## Your instructions
Lines to return, exactly: from the line with "This immense worm" to the line with "CE Gargantuan [undead](../monsters_dir/creatureTypes#_undead)" in the entries below, both included.

Extracted data START

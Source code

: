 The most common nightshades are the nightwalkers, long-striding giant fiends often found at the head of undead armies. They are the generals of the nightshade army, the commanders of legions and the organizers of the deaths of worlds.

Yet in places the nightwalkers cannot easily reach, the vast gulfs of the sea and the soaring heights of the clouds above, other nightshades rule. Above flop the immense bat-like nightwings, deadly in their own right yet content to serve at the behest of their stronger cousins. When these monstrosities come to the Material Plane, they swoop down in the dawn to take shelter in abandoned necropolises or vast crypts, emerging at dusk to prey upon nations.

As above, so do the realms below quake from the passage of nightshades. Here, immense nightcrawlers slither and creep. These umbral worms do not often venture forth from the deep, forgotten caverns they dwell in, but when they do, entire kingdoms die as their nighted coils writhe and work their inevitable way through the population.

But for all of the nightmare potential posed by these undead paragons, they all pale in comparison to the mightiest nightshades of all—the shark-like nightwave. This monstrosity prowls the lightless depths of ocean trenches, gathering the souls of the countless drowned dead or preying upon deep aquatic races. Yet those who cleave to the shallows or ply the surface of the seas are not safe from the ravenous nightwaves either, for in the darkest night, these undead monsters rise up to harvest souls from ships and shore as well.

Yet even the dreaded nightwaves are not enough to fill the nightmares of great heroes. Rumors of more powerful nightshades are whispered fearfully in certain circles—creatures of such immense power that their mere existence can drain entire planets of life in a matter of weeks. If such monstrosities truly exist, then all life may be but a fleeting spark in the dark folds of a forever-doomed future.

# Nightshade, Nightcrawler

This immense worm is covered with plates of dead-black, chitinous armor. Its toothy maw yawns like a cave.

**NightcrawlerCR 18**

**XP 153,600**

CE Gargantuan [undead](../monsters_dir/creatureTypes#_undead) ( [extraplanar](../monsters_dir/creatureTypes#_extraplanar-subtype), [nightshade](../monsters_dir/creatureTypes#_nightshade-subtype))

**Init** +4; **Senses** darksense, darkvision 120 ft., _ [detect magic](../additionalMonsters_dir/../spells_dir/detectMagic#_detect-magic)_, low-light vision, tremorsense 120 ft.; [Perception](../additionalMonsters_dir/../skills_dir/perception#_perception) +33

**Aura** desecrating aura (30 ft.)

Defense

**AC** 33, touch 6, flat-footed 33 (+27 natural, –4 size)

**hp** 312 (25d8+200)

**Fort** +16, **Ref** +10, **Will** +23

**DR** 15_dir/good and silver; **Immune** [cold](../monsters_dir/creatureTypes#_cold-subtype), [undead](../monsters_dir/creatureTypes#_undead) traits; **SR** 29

Extracted data END

## Task result
This immense worm is covered with plates of dead-black, chitinous armor. Its toothy maw yawns like a cave.

**NightcrawlerCR 18**

**XP 153,600**

CE Gargantuan [undead](../monsters_dir/creatureTypes#_undead) ( [extraplanar](../monsters_dir/creatureTypes#_extraplanar-subtype), [nightshade](../monsters_dir/creatureTypes#_nightshade-subtype))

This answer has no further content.